**Task prompt**
With the pictures left out, copy the records below exactly from the first line down to the line holding "This project provides", and include that line.

**Data**

----------------------------------------

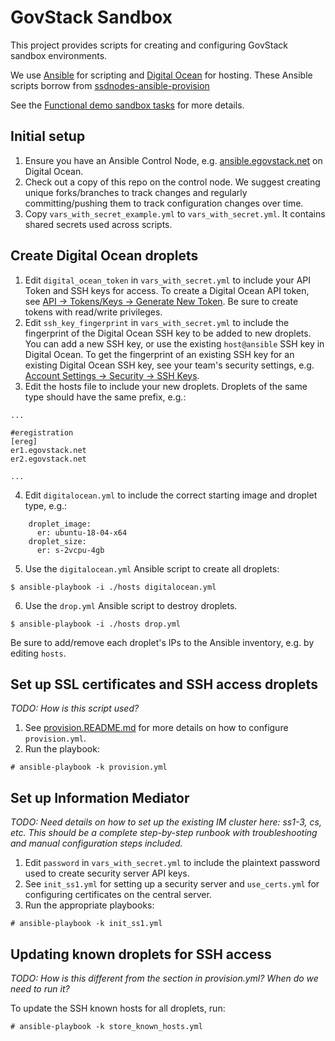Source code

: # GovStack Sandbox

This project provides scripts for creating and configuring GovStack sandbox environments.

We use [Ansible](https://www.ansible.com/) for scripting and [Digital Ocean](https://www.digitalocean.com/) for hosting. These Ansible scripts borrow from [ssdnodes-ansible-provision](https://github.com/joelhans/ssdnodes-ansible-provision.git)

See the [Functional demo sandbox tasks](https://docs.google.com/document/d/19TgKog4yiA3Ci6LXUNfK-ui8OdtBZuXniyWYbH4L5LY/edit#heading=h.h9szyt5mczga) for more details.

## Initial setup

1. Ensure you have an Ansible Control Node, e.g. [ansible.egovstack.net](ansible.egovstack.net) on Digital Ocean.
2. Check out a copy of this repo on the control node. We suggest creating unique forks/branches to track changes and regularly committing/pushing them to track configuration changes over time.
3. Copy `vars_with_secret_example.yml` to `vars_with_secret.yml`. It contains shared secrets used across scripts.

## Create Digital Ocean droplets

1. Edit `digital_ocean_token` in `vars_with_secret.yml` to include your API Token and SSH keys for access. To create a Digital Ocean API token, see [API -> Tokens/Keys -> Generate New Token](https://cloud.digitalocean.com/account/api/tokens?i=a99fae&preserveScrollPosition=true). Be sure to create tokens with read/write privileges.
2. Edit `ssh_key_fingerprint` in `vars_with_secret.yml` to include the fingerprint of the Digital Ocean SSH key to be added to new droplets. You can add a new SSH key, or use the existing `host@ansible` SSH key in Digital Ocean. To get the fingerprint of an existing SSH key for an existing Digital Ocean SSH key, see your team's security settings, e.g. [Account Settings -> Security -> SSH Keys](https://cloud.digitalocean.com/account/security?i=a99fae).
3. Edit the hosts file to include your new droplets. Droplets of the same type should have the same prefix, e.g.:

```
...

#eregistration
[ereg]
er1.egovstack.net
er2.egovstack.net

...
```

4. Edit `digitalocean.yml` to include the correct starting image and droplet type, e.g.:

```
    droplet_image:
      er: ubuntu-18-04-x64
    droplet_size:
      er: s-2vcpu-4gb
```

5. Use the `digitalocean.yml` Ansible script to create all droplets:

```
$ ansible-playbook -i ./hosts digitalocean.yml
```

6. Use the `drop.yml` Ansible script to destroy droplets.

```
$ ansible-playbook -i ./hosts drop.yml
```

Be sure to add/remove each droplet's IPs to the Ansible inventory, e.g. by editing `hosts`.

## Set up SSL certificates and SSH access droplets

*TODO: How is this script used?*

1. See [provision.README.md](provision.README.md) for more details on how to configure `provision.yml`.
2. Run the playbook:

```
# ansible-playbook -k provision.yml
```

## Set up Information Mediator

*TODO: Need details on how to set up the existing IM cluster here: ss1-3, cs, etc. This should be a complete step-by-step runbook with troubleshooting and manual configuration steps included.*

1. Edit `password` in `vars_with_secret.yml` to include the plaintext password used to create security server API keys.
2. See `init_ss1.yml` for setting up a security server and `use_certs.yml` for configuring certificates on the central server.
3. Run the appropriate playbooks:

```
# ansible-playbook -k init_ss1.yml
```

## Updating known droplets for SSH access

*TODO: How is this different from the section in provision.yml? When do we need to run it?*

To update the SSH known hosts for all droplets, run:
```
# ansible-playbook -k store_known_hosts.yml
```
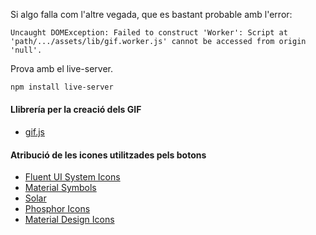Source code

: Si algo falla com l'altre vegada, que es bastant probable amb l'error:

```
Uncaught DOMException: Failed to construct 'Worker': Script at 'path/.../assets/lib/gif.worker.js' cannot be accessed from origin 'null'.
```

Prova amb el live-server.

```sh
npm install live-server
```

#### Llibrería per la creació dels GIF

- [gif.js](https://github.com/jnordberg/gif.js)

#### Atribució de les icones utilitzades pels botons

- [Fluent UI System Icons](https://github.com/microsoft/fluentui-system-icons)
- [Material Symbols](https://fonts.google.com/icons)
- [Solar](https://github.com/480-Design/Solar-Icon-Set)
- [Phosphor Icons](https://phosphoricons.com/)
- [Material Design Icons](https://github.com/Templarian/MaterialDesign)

----------------------------------------

**Problem solution**
Source code

: # GovStack Sandbox

This project provides scripts for creating and configuring GovStack sandbox environments.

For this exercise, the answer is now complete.